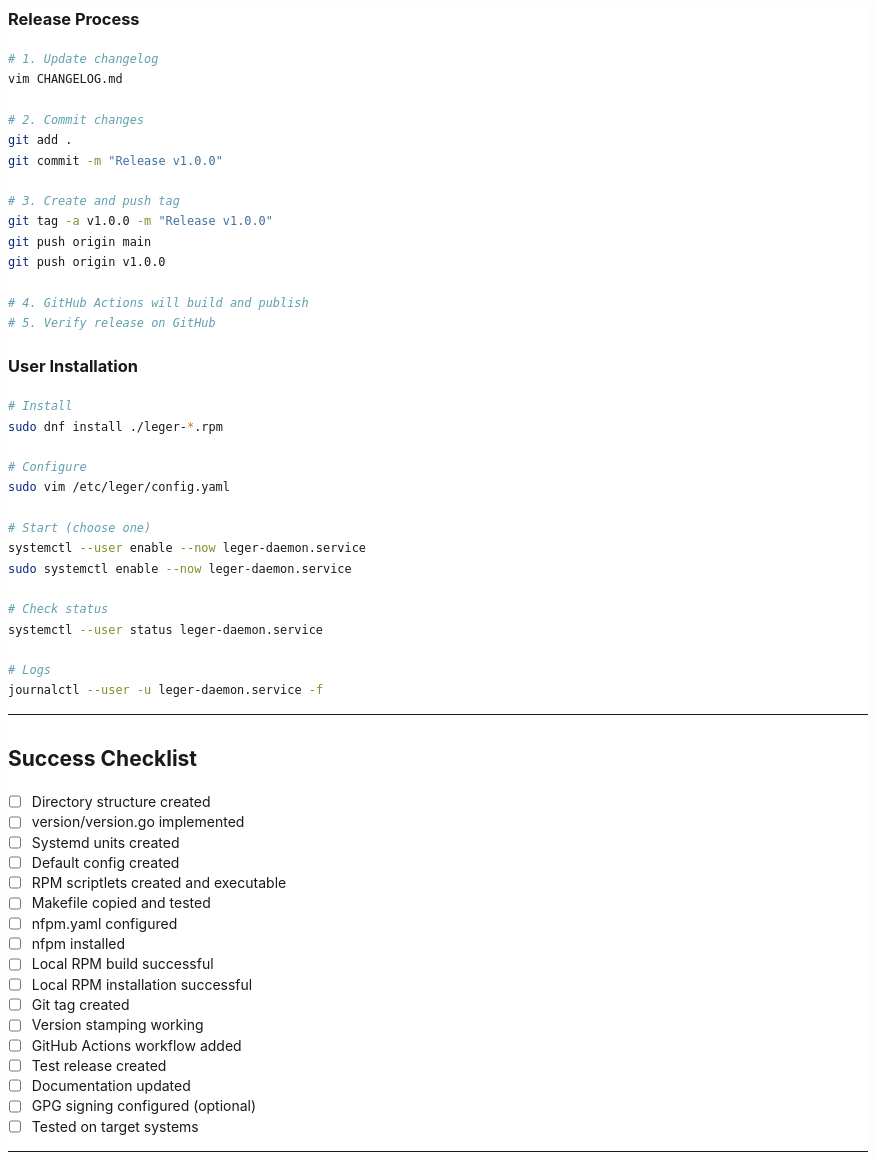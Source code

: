 ### Release Process

```bash
# 1. Update changelog
vim CHANGELOG.md

# 2. Commit changes
git add .
git commit -m "Release v1.0.0"

# 3. Create and push tag
git tag -a v1.0.0 -m "Release v1.0.0"
git push origin main
git push origin v1.0.0

# 4. GitHub Actions will build and publish
# 5. Verify release on GitHub
```

### User Installation

```bash
# Install
sudo dnf install ./leger-*.rpm

# Configure
sudo vim /etc/leger/config.yaml

# Start (choose one)
systemctl --user enable --now leger-daemon.service
sudo systemctl enable --now leger-daemon.service

# Check status
systemctl --user status leger-daemon.service

# Logs
journalctl --user -u leger-daemon.service -f
```

---

## Success Checklist

- [ ] Directory structure created
- [ ] version/version.go implemented
- [ ] Systemd units created
- [ ] Default config created
- [ ] RPM scriptlets created and executable
- [ ] Makefile copied and tested
- [ ] nfpm.yaml configured
- [ ] nfpm installed
- [ ] Local RPM build successful
- [ ] Local RPM installation successful
- [ ] Git tag created
- [ ] Version stamping working
- [ ] GitHub Actions workflow added
- [ ] Test release created
- [ ] Documentation updated
- [ ] GPG signing configured (optional)
- [ ] Tested on target systems

---

[Unreleased]: https://github.com/yourname/leger/compare/v0.1.0...HEAD
[0.1.0]: https://github.com/yourname/leger/releases/tag/v0.1.0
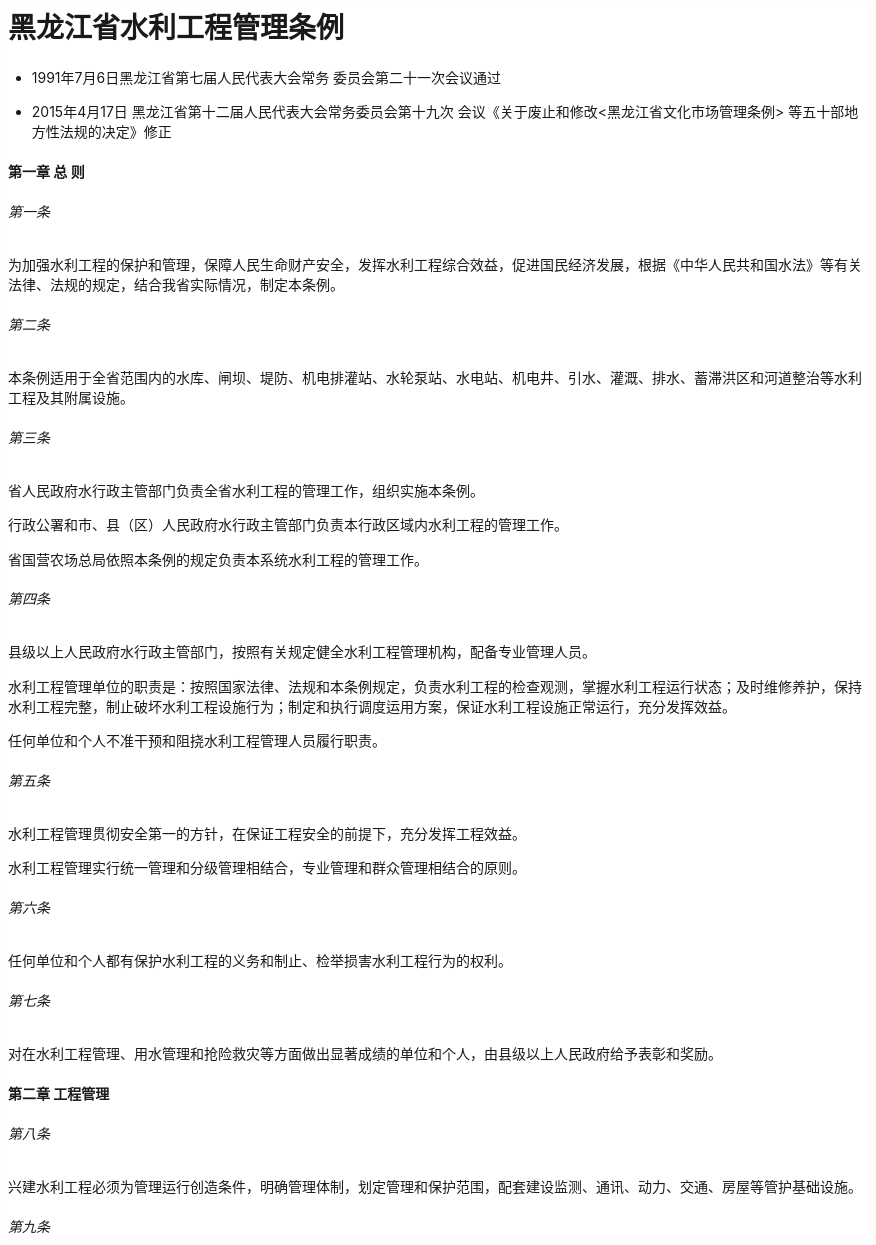 # 黑龙江省水利工程管理条例

- 1991年7月6日黑龙江省第七届人民代表大会常务
委员会第二十一次会议通过

- 2015年4月17日
黑龙江省第十二届人民代表大会常务委员会第十九次
会议《关于废止和修改<黑龙江省文化市场管理条例>
等五十部地方性法规的决定》修正



#### 第一章 总 则

###### 第一条

为加强水利工程的保护和管理，保障人民生命财产安全，发挥水利工程综合效益，促进国民经济发展，根据《中华人民共和国水法》等有关法律、法规的规定，结合我省实际情况，制定本条例。

###### 第二条

本条例适用于全省范围内的水库、闸坝、堤防、机电排灌站、水轮泵站、水电站、机电井、引水、灌溉、排水、蓄滞洪区和河道整治等水利工程及其附属设施。

###### 第三条

省人民政府水行政主管部门负责全省水利工程的管理工作，组织实施本条例。

行政公署和市、县（区）人民政府水行政主管部门负责本行政区域内水利工程的管理工作。

省国营农场总局依照本条例的规定负责本系统水利工程的管理工作。

###### 第四条

县级以上人民政府水行政主管部门，按照有关规定健全水利工程管理机构，配备专业管理人员。

水利工程管理单位的职责是：按照国家法律、法规和本条例规定，负责水利工程的检查观测，掌握水利工程运行状态；及时维修养护，保持水利工程完整，制止破坏水利工程设施行为；制定和执行调度运用方案，保证水利工程设施正常运行，充分发挥效益。

任何单位和个人不准干预和阻挠水利工程管理人员履行职责。

###### 第五条

水利工程管理贯彻安全第一的方针，在保证工程安全的前提下，充分发挥工程效益。

水利工程管理实行统一管理和分级管理相结合，专业管理和群众管理相结合的原则。

###### 第六条

任何单位和个人都有保护水利工程的义务和制止、检举损害水利工程行为的权利。

###### 第七条

对在水利工程管理、用水管理和抢险救灾等方面做出显著成绩的单位和个人，由县级以上人民政府给予表彰和奖励。

#### 第二章 工程管理

###### 第八条

兴建水利工程必须为管理运行创造条件，明确管理体制，划定管理和保护范围，配套建设监测、通讯、动力、交通、房屋等管护基础设施。

###### 第九条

:::::

TASK DETAILS. Here the output must be the lines above from the line with "- [ ] nfpm.yaml configured" to the line with "- [ ] Documentation updated", both included, duplicated word for word and nothing else.

SOLVED PROBLEM.
- [ ] nfpm.yaml configured
- [ ] nfpm installed
- [ ] Local RPM build successful
- [ ] Local RPM installation successful
- [ ] Git tag created
- [ ] Version stamping working
- [ ] GitHub Actions workflow added
- [ ] Test release created
- [ ] Documentation updated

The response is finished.